So I was introduced to this "perpetual motion" riddle a few weeks ago. The problem goes like this: we all know perpetual motion machines are not possible, but this riddle seems like it should work as a perpetual motion machine - the problem is to explain why it doesn't work.

Here's the situation:

(1) You take a room, and put a wall down the middle of the room - splitting it in to two equal half-rooms.

(2) Take a perfectly cylindrical log whose length is the same as the length of the wall we just put in to make two half-sized rooms, and cut out a place halfway up the wall so that the log slips right in, length wise (if you were looking at the middle wall from the inside of one of the rooms, you would not see the ends of the log at all, you would a half-cylinder running the length of the wall - if you looked from the other room, you would see the other side of the cylinders length).

(3) Make sure the space between the log and the wall is air-tight (the log is treated to absorb no water, there is no friction between it and the wall, etc), and fill one of the half-sized rooms all the way to the top with water. Now you have one side of the log exposed to air, and one side totally surrounded by water.

The idea is that, since everyone has experience that logs rise in water, the side exposed to the water should "rise" and the log should spin, creating a perpetual motion machine.

Now, I have two explanations of why it doesn't work. One I came up with myself, and one that is proposed in the solution on the page in which I found the problem.

My Solution:

Water pressure increases as you increase in depth, so the water molecules hitting the log deeper in the water would have more force that the water molecules hitting the log less deep, but at each infinitesimal depth increase, the water is hitting the log at all angles, and the force from the molecules coming on from all directions would cancel out to leave a force pointing toward the center, at every place the log is exposed to water. Since all of the net forces from the water at each point exposed to water is pointing toward the center, there can be no net torque and the log cannot spin. The net force would be a slight force directly upwards (due to the difference in size of the force vectors pointing inwards between the less dense water up top and the more dense water on the bottom), but since the log is held in place, it cant move upwards.

The Proposed Solution

"To understand why this would not work, we need to look at how buoyancy itself works.

When a lighter than water object (lets say a hollow ball) is submerged it is pushed up by the water apparently in spite of gravity. In fact the opposite is true. It is gravity pulling down on the water that pushes the ball up. The kinetic energy to lift the ball comes from an equal volume of water falling to occupy the space where the ball just was. As the ball moves up, the evacuated area is filled with water from above it; therefore, this water is falling. When the water was above the ball it had potential energy that is exchanged for kinetic as it falls to fill the void left by the ball thus providing energy to lift the ball.

The opposite is true for a heavier than water object (lets say a brick), but it's still the same principle. As the brick falls through the water, it is filling space that was once filled by water. As the brick falls, it is providing energy to lift the water to fill the space it just evacuated.
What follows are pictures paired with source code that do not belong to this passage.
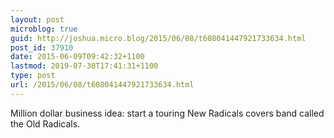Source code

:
 ```yaml
---
layout: post
microblog: true
guid: http://joshua.micro.blog/2015/06/08/t608041447921733634.html
post_id: 37910
date: 2015-06-09T09:42:32+1100
lastmod: 2019-07-30T17:41:31+1100
type: post
url: /2015/06/08/t608041447921733634.html
---
```

Million dollar business idea: start a touring New Radicals covers band called the Old Radicals.
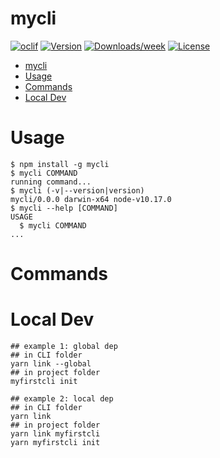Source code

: mycli
=====



[![oclif](https://img.shields.io/badge/cli-oclif-brightgreen.svg)](https://oclif.io)
[![Version](https://img.shields.io/npm/v/mycli.svg)](https://npmjs.org/package/mycli)
[![Downloads/week](https://img.shields.io/npm/dw/mycli.svg)](https://npmjs.org/package/mycli)
[![License](https://img.shields.io/npm/l/mycli.svg)](https://github.com/sw-yx/mycli/blob/master/package.json)

<!-- toc -->
- [mycli](#mycli)
- [Usage](#usage)
- [Commands](#commands)
- [Local Dev](#local-dev)
<!-- tocstop -->
# Usage
<!-- usage -->
```sh-session
$ npm install -g mycli
$ mycli COMMAND
running command...
$ mycli (-v|--version|version)
mycli/0.0.0 darwin-x64 node-v10.17.0
$ mycli --help [COMMAND]
USAGE
  $ mycli COMMAND
...
```
<!-- usagestop -->
# Commands
<!-- commands -->

<!-- commandsstop -->

# Local Dev


```
## example 1: global dep
## in CLI folder
yarn link --global
## in project folder
myfirstcli init

## example 2: local dep
## in CLI folder
yarn link
## in project folder
yarn link myfirstcli
yarn myfirstcli init
```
Now back to our spinning log example. If the log were to spin, it would not be evacuating any space for the water to fill. Even though a different part of the log would be filling that space, it would still be the same space it was filling before. There would be not downward movement (falling) of water to convert potential energy into kinetic, so there is no energy to cause the log to spin."

Here's my problem

I've never understood this explanation of buoyancy. Why, just because an object is less dense than water, is the water "rushing below it" to fill the space evacuated by the object as it rises? Why doesn't the object just stay where it is? It seems like you're using buoyancy to explain buoyancy - the less dense object floats upward due to buoyancy and the water rushes in below to fill the evacuated space, which causes the buoyant force upwards... what?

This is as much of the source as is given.